Exercise prompt:
Answer with a bare number: the count of lines in the data below that contain the word "begin".

Records for this exercise:

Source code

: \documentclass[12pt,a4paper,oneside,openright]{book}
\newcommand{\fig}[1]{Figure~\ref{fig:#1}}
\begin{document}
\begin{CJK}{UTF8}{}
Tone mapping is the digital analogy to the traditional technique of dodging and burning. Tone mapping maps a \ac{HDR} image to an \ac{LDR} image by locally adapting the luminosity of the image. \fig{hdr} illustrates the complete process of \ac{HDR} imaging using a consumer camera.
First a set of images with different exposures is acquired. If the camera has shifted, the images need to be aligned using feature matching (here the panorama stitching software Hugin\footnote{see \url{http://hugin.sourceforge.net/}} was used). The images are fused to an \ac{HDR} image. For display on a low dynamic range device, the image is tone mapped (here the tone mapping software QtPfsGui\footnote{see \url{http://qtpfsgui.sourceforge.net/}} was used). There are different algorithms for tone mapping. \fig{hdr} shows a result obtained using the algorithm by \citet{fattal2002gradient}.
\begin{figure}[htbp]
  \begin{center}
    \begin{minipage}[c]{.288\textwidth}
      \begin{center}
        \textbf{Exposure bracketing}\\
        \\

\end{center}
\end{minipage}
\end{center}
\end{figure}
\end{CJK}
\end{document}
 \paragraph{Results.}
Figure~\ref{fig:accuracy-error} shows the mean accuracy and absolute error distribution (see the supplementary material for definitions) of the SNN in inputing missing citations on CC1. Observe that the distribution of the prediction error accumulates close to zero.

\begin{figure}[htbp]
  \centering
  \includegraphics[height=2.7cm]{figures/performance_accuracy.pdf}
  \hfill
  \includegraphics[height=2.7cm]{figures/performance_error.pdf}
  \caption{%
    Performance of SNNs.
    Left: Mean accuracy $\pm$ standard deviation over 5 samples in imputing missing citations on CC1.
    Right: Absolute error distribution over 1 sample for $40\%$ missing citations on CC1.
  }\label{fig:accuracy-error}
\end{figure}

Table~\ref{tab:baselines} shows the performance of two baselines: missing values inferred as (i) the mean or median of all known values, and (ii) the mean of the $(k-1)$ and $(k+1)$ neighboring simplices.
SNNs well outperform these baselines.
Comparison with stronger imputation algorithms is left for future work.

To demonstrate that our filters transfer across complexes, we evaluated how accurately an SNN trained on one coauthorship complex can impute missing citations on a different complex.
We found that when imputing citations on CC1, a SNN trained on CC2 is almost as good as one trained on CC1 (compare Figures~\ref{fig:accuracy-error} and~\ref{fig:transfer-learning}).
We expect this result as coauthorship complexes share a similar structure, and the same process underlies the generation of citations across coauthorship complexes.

Exercise output:
7